One of the main concerns for Kentaro Noma, a neurobiologist at Nagoya University, is losing the more than 600 unique strains of nematode worm (Caenorhabditis elegans) that he has produced over the course of his career so he could study the relationship between genetics and the ageing of neurons. “Losing the strains not only compromises my own work, but research reproducibility for the wider scientific community,” he says.

In addition to the stocks that Noma currently uses for his research, he maintains two backup collections: one in a freezer cooled to −80 °C kept in his lab and another stored in liquid nitrogen, also in the lab. The freezer has a backup power generator that runs on gasoline; the collection stored in liquid nitrogen serves as an extra safeguard in case of an extreme disaster, when there is no access to fuel. “It’s not perfect, but the liquid-nitrogen freezer buys us an extra 1–2 weeks to devise longer-term measures,” he says.

Tatsukawa, who studies the functions of proteins in model organisms, preserves genetically engineered lines of mice and medaka fish (Oryzias latipes) by extracting sperm, mixing the samples with a preservation solution and freezing them in liquid nitrogen. The cryogenically preserved samples can be thawed, and female animals can be artificially inseminated to restart the line.

Similar precautions are being taken by scientists at the University of California in the San Francisco Bay Area, which sits directly on top of the Hayward Fault. There is a more than 30% chance of an earthquake with a magnitude of 6.7 or higher occurring on the fault iby 2043.

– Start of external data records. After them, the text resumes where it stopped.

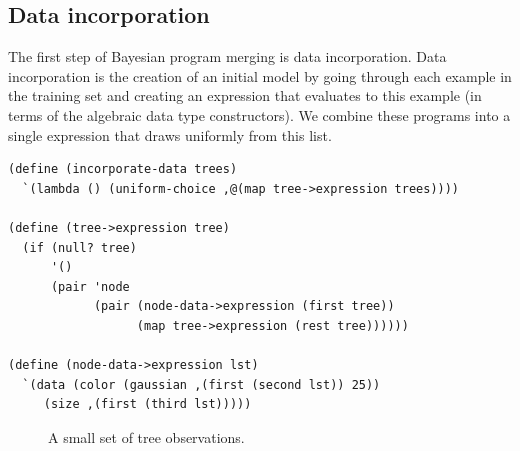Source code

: \documentclass[a4paper,10pt]{article}
\begin{document}
\subsection{Data incorporation}
The first step of Bayesian program merging is data incorporation.  Data incorporation is the creation of an initial model by going through each example in the training set and creating an expression that evaluates to this example (in terms of the algebraic data type constructors).  We combine these programs into a single expression that draws uniformly from this list.
\begin{lstlisting}[frame=trblsingle]
(define (incorporate-data trees)
  `(lambda () (uniform-choice ,@(map tree->expression trees))))

(define (tree->expression tree)
  (if (null? tree)
      '()
      (pair 'node
            (pair (node-data->expression (first tree)) 
                  (map tree->expression (rest tree))))))

(define (node-data->expression lst)
  `(data (color (gaussian ,(first (second lst)) 25)) 
	 (size ,(first (third lst)))))
\end{lstlisting}

\begin{figure}[t]
  \subfloat{}
  \hspace{40pt} %
\caption{A small set of tree observations.}
\label{fig:tree-obs}
\end{figure}
\end{document}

Dirk Hockemeyer, a cell biologist at the University of California, Berkeley, also cryogenically preserves his stem-cell lines in liquid nitrogen, a standard procedure in his field. He has more than 25,000 vials of cell lines produced by the 50 researchers that have worked in his lab over the past 10 years. As a preventative measure, Hockemeyer keeps duplicates of valuable cell lines in liquid nitrogen in different buildings in case one collapses.

Research animals

For scientists who work with animals, there are many factors to consider in earthquake preparation. In Japan, facilities with primates typically have two-tiered walls so that if one layer is destroyed, the other keeps the animals contained, says Ikuma Adachi, a primatologist at Kyoto University in Inuyama. Kyoto University’s Center for Human Evolution Modeling Research houses 11 chimpanzees (Pan troglodytes) and 800 macaques (Macaca sp.). “Primates are very sensitive to changes in the environment and will become anxious during disasters,” he says. Securing water for them to drink and maintaining hygienic conditions for the animals to live in is also crucial, says Adachi.

“The best we can do is to prepare measures and protocols in advance so that it guides decision-making during emotionally challenging times,” he says.